A Deep Dive into W.M. Beaty & Associates’ Herbicide Use and the Systemic Lack of Oversight
Across the forests of Lassen County, thousands of acres are being sprayed with powerful herbicides—often by helicopter. These operations are being carried out by timber company W.M. Beaty & Associates, using multi-year pesticide permits issued by the Lassen County Agricultural Commissioner. Despite the scale and risk, Protect Lassen has found no evidence of meaningful oversight from Commissioner Craig Hemphill and the Lassen County Agricultural Department.
What Chemicals Are Being Used? (Based on records obtained through CPRA requests by Protect Lassen)

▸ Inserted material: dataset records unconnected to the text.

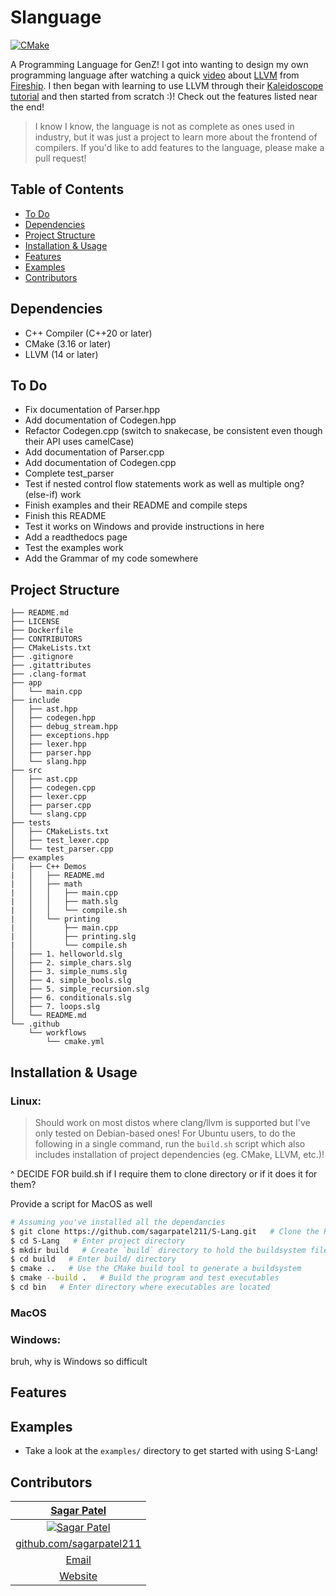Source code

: # Slanguage
<!-- BADGES -->
[![CMake](https://github.com/sagarpatel211/S-Lang/actions/workflows/cmake.yml/badge.svg?branch=main)](https://github.com/sagarpatel211/S-Lang/actions/workflows/cmake.yml)


<!-- DESCRIPTION -->
A Programming Language for GenZ! I got into wanting to design my own programming language after watching a quick [video](https://www.youtube.com/watch?v=BT2Cv-Tjq7Q) about [LLVM](https://llvm.org/) from [Fireship](https://www.youtube.com/@Fireship). I then began with learning to use LLVM through their [Kaleidoscope tutorial](https://llvm.org/docs/tutorial/) and then started from scratch :)! Check out the features listed near the end!

> I know I know, the language is not as complete as ones used in industry, but it was just a project to learn more about the frontend of compilers. If you'd like to add features to the language, please make a pull request!

<!-- TABLE OF CONTENTS -->
## Table of Contents
- [To Do](#to-do)
- [Dependencies](#dependencies)
- [Project Structure](#project-structure)
- [Installation & Usage](#installation--usage)
- [Features](#features)
- [Examples](#examples)
- [Contributors](#contributors)


<!-- Dependencies AND TOOLS -->
## Dependencies
- C++ Compiler (C++20 or later)
- CMake (3.16 or later)
- LLVM (14 or later)

## To Do
- Fix documentation of Parser.hpp
- Add documentation of Codegen.hpp
- Refactor Codegen.cpp (switch to snakecase, be consistent even though their API uses camelCase)
- Add documentation of Parser.cpp
- Add documentation of Codegen.cpp
- Complete test_parser
- Test if nested control flow statements work as well as multiple ong? (else-if) work
- Finish examples and their README and compile steps
- Finish this README
- Test it works on Windows and provide instructions in here
- Add a readthedocs page
- Test the examples work
- Add the Grammar of my code somewhere


<!-- PROJECT STRUCTURE -->
## Project Structure
  ```
  ├── README.md
  ├── LICENSE
  ├── Dockerfile
  ├── CONTRIBUTORS
  ├── CMakeLists.txt
  ├── .gitignore
  ├── .gitattributes
  ├── .clang-format
  ├── app
  │   └── main.cpp
  ├── include
  │   ├── ast.hpp
  │   ├── codegen.hpp
  │   ├── debug_stream.hpp
  │   ├── exceptions.hpp
  │   ├── lexer.hpp
  │   ├── parser.hpp
  │   └── slang.hpp
  ├── src
  │   ├── ast.cpp
  │   ├── codegen.cpp
  │   ├── lexer.cpp
  │   ├── parser.cpp
  │   └── slang.cpp
  ├── tests
  │   ├── CMakeLists.txt
  │   ├── test_lexer.cpp
  │   └── test_parser.cpp
  ├── examples
  |   ├── C++ Demos
  |   │   ├── README.md
  |   │   ├── math
  |   │   │   ├── main.cpp
  |   │   │   ├── math.slg
  |   │   │   └── compile.sh
  |   │   └── printing
  |   │       ├── main.cpp
  |   │       ├── printing.slg
  |   │       └── compile.sh
  │   ├── 1. helloworld.slg
  │   ├── 2. simple_chars.slg
  │   ├── 3. simple_nums.slg
  │   ├── 4. simple_bools.slg
  │   ├── 5. simple_recursion.slg
  │   ├── 6. conditionals.slg
  │   ├── 7. loops.slg
  │   └── README.md
  └── .github
      └── workflows
          └── cmake.yml
  ```


<!-- INSTALLATION & USAGE -->
## Installation & Usage

### Linux:
> Should work on most distos where clang/llvm is supported but I've only tested on Debian-based ones!
> For Ubuntu users, to do the following in a single command, run the `build.sh` script which also includes installation of project dependencies (eg. CMake, LLVM, etc.)!

^ DECIDE FOR build.sh if I require them to clone directory or if it does it for them?

Provide a script for MacOS as well

```bash
# Assuming you've installed all the dependancies
$ git clone https://github.com/sagarpatel211/S-Lang.git   # Clone the Repository
$ cd S-Lang   # Enter project directory
$ mkdir build   # Create `build` directory to hold the buildsystem files
$ cd build   # Enter build/ directory
$ cmake ..   # Use the CMake build tool to generate a buildsystem
$ cmake --build .   # Build the program and test executables
$ cd bin   # Enter directory where executables are located
```

### MacOS

### Windows:
bruh, why is Windows so difficult


<!-- FEATURES -->
## Features
<!--
True: 
False:

- TO DO
- INCLUDE HERE THE KEYWORDS IN RESPECT TO A DICTIONARY THAT EXPLAINS THEM OR Knowyourmeme
-->

<!-- EXAMPLES -->
## Examples
- Take a look at the `examples/` directory to get started with using S-Lang!


<!-- CONTRIBUTORS -->
## Contributors

| <a href="https://github.com/sagarpatel211" target="_blank">**Sagar Patel**</a> |
| :---: |
| [![Sagar Patel](https://avatars1.githubusercontent.com/u/34544263?s=200)](https://github.com/sagarpatel211)    |
| <a href="https://github.com/sagarpatel211" target="_blank">github.com/sagarpatel211</a> |
| [Email](mailto:sa24pate@uwaterloo.ca) |
| [Website](https://sagarpatel211.github.io/) |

According to pesticide permits and application logs from 2021 to 2025, W.M. Beaty & Associates has used a broad cocktail of herbicides—many applied by helicopter over tens of thousands of acres. These are the confirmed chemicals:
- 2,4-D (2,4-Dichlorophenoxyacetic acid)
- A systemic herbicide used to kill broadleaf plants in forest replanting and vegetation suppression.
- Classified as a possible human carcinogen and known endocrine disruptor.
- Highly mobile in soil and water, increasing runoff risk into streams, ponds, and drinking water sources.
- Extensively used by W.M. Beaty via aerial application.
Did You Know?
2,4-D was one of the two main active ingredients in Agent Orange, the defoliant used by the U.S. military during the Vietnam War. Agent Orange caused massive environmental destruction and long-term health effects, including cancer and birth defects. While today’s 2,4-D formulations are modified, it shares the same chemical base compound and remains controversial.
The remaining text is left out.